INFORMATION SHOWN START
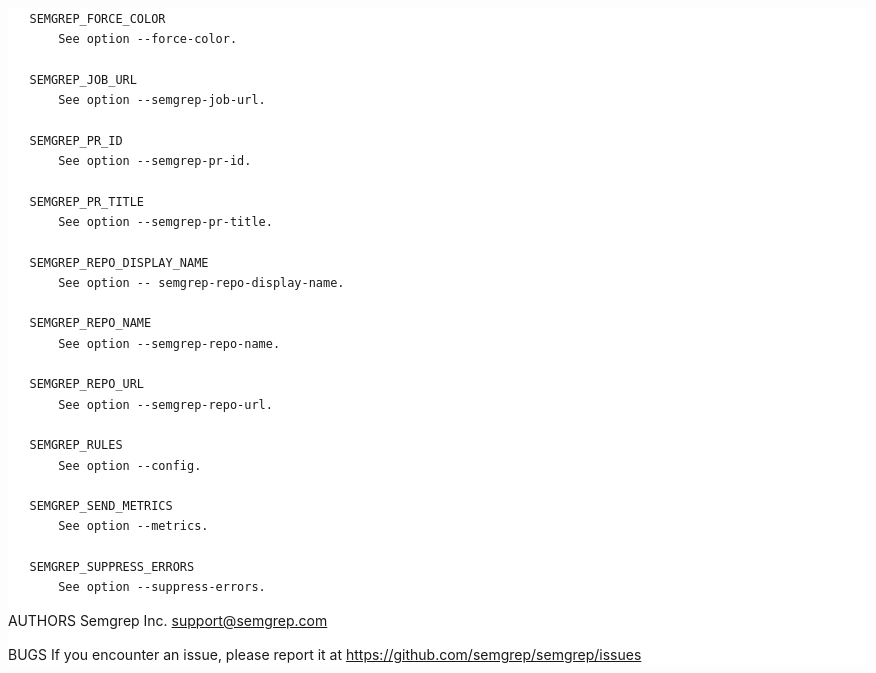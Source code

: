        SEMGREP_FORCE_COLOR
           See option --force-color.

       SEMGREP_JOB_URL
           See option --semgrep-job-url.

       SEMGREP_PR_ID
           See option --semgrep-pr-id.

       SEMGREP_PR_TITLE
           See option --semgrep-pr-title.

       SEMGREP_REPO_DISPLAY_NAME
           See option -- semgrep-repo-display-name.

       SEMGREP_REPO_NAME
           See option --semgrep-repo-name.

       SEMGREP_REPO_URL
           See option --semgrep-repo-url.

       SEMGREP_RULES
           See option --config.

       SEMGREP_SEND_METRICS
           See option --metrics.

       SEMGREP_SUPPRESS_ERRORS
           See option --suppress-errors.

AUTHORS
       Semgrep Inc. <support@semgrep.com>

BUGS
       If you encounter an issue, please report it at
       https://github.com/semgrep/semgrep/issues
INFORMATION SHOWN END
Hand over the entries again, exactly as written and without the pictures.

Source code

:        SEMGREP_FORCE_COLOR
           See option --force-color.

       SEMGREP_JOB_URL
           See option --semgrep-job-url.

       SEMGREP_PR_ID
           See option --semgrep-pr-id.

       SEMGREP_PR_TITLE
           See option --semgrep-pr-title.

       SEMGREP_REPO_DISPLAY_NAME
           See option -- semgrep-repo-display-name.

       SEMGREP_REPO_NAME
           See option --semgrep-repo-name.

       SEMGREP_REPO_URL
           See option --semgrep-repo-url.

       SEMGREP_RULES
           See option --config.

       SEMGREP_SEND_METRICS
           See option --metrics.

       SEMGREP_SUPPRESS_ERRORS
           See option --suppress-errors.

AUTHORS
       Semgrep Inc. <support@semgrep.com>

BUGS
       If you encounter an issue, please report it at
       https://github.com/semgrep/semgrep/issues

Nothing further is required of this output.